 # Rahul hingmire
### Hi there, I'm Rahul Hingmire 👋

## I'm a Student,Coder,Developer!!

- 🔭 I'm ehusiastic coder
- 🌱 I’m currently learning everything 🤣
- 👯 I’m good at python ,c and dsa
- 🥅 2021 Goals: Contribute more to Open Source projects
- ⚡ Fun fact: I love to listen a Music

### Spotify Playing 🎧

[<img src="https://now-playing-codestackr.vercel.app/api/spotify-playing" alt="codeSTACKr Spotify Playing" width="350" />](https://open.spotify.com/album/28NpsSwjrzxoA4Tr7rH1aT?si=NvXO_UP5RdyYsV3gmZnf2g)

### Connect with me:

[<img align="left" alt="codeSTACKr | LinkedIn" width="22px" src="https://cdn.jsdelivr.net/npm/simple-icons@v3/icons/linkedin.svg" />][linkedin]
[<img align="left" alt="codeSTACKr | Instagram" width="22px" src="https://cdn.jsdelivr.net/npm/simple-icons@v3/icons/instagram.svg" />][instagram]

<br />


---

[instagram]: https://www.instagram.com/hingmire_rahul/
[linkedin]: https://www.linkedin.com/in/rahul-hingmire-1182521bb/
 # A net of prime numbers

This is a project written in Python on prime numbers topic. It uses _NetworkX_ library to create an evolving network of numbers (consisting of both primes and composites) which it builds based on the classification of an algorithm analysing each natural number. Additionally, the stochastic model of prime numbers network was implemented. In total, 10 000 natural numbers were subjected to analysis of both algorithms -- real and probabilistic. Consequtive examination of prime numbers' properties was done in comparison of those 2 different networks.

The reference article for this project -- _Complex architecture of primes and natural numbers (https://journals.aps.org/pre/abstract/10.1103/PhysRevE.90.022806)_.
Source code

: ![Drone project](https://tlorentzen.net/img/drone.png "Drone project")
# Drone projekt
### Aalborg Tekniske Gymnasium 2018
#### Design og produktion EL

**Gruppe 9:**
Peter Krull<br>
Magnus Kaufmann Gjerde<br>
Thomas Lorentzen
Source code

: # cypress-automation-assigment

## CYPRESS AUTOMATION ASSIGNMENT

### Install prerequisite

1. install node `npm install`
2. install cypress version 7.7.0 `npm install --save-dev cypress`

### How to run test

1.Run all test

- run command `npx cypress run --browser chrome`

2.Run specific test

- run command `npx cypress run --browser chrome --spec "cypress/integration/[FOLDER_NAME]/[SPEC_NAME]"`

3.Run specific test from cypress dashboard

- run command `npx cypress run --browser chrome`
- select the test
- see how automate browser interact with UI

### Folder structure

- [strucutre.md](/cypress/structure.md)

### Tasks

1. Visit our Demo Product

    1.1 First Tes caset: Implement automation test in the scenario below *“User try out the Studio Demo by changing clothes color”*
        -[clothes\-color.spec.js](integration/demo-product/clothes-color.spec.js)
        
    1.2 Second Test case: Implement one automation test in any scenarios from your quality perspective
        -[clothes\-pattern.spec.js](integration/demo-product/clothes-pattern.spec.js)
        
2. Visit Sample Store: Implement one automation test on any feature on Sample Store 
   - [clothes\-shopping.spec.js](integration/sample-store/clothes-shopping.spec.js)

▸ WHAT THE TASK ASKS
Would you please copy exactly the part of the entries above that begins at the line containing "The reference article" and ends at the line containing "--browser chrome --spec", both lines included?

▸ SOLUTION TO THE PROBLEM
The reference article for this project -- _Complex architecture of primes and natural numbers (https://journals.aps.org/pre/abstract/10.1103/PhysRevE.90.022806)_.
Source code

: ![Drone project](https://tlorentzen.net/img/drone.png "Drone project")
# Drone projekt
### Aalborg Tekniske Gymnasium 2018
#### Design og produktion EL

**Gruppe 9:**
Peter Krull<br>
Magnus Kaufmann Gjerde<br>
Thomas Lorentzen
Source code

: # cypress-automation-assigment

## CYPRESS AUTOMATION ASSIGNMENT

### Install prerequisite

1. install node `npm install`
2. install cypress version 7.7.0 `npm install --save-dev cypress`

### How to run test

1.Run all test

- run command `npx cypress run --browser chrome`

2.Run specific test

- run command `npx cypress run --browser chrome --spec "cypress/integration/[FOLDER_NAME]/[SPEC_NAME]"`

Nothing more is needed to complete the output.